Write the records out again without change. Leave the pictures behind.

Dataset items
------------------------------
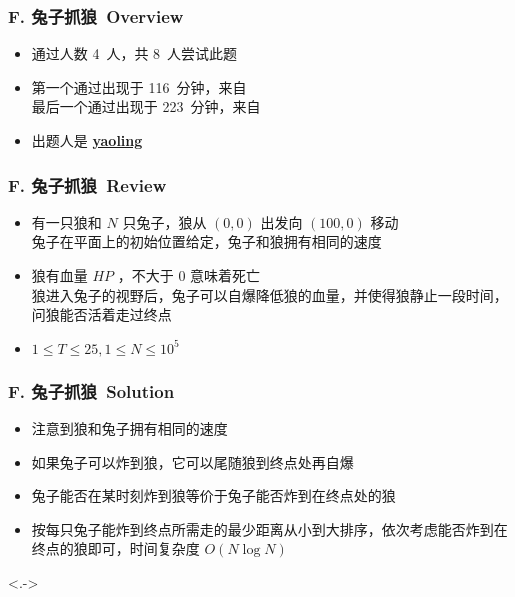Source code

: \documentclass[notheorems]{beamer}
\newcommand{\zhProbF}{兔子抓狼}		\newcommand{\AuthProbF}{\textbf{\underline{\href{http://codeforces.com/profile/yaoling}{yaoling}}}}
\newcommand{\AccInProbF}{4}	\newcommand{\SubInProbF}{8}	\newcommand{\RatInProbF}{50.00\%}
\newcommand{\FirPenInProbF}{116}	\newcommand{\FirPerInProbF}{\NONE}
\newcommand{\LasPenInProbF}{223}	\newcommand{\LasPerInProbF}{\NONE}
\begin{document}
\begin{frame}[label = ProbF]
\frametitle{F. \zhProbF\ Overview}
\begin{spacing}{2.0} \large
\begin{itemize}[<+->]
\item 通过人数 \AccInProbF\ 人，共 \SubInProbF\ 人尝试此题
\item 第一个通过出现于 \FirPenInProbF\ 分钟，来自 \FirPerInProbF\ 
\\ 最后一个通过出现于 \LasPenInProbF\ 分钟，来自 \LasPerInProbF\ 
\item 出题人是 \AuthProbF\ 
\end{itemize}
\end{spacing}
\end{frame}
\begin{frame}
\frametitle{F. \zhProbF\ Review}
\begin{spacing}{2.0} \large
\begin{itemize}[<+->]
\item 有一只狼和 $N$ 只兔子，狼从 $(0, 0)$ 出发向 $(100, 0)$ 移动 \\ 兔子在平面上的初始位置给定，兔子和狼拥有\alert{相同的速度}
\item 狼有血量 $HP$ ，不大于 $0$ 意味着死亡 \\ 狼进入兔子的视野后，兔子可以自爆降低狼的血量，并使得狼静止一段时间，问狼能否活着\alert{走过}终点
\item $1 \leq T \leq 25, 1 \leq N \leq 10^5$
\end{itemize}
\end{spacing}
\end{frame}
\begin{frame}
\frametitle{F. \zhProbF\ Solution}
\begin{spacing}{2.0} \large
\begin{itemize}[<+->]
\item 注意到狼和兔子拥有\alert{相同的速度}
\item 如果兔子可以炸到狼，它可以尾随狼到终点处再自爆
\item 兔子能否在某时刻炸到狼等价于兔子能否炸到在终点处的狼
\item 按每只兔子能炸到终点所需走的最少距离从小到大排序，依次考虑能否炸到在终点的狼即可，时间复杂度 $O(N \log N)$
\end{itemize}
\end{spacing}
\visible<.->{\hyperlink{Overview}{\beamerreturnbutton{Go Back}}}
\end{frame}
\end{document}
------------------------------
__EXPECTED ANSWER__:
Source code

: \documentclass[notheorems]{beamer}
\newcommand{\zhProbF}{兔子抓狼}		\newcommand{\AuthProbF}{\textbf{\underline{\href{http://codeforces.com/profile/yaoling}{yaoling}}}}
\newcommand{\AccInProbF}{4}	\newcommand{\SubInProbF}{8}	\newcommand{\RatInProbF}{50.00\%}
\newcommand{\FirPenInProbF}{116}	\newcommand{\FirPerInProbF}{\NONE}
\newcommand{\LasPenInProbF}{223}	\newcommand{\LasPerInProbF}{\NONE}
\begin{document}
\begin{frame}[label = ProbF]
\frametitle{F. \zhProbF\ Overview}
\begin{spacing}{2.0} \large
\begin{itemize}[<+->]
\item 通过人数 \AccInProbF\ 人，共 \SubInProbF\ 人尝试此题
\item 第一个通过出现于 \FirPenInProbF\ 分钟，来自 \FirPerInProbF\ 
\\ 最后一个通过出现于 \LasPenInProbF\ 分钟，来自 \LasPerInProbF\ 
\item 出题人是 \AuthProbF\ 
\end{itemize}
\end{spacing}
\end{frame}
\begin{frame}
\frametitle{F. \zhProbF\ Review}
\begin{spacing}{2.0} \large
\begin{itemize}[<+->]
\item 有一只狼和 $N$ 只兔子，狼从 $(0, 0)$ 出发向 $(100, 0)$ 移动 \\ 兔子在平面上的初始位置给定，兔子和狼拥有\alert{相同的速度}
\item 狼有血量 $HP$ ，不大于 $0$ 意味着死亡 \\ 狼进入兔子的视野后，兔子可以自爆降低狼的血量，并使得狼静止一段时间，问狼能否活着\alert{走过}终点
\item $1 \leq T \leq 25, 1 \leq N \leq 10^5$
\end{itemize}
\end{spacing}
\end{frame}
\begin{frame}
\frametitle{F. \zhProbF\ Solution}
\begin{spacing}{2.0} \large
\begin{itemize}[<+->]
\item 注意到狼和兔子拥有\alert{相同的速度}
\item 如果兔子可以炸到狼，它可以尾随狼到终点处再自爆
\item 兔子能否在某时刻炸到狼等价于兔子能否炸到在终点处的狼
\item 按每只兔子能炸到终点所需走的最少距离从小到大排序，依次考虑能否炸到在终点的狼即可，时间复杂度 $O(N \log N)$
\end{itemize}
\end{spacing}
\visible<.->{\hyperlink{Overview}{\beamerreturnbutton{Go Back}}}
\end{frame}
\end{document}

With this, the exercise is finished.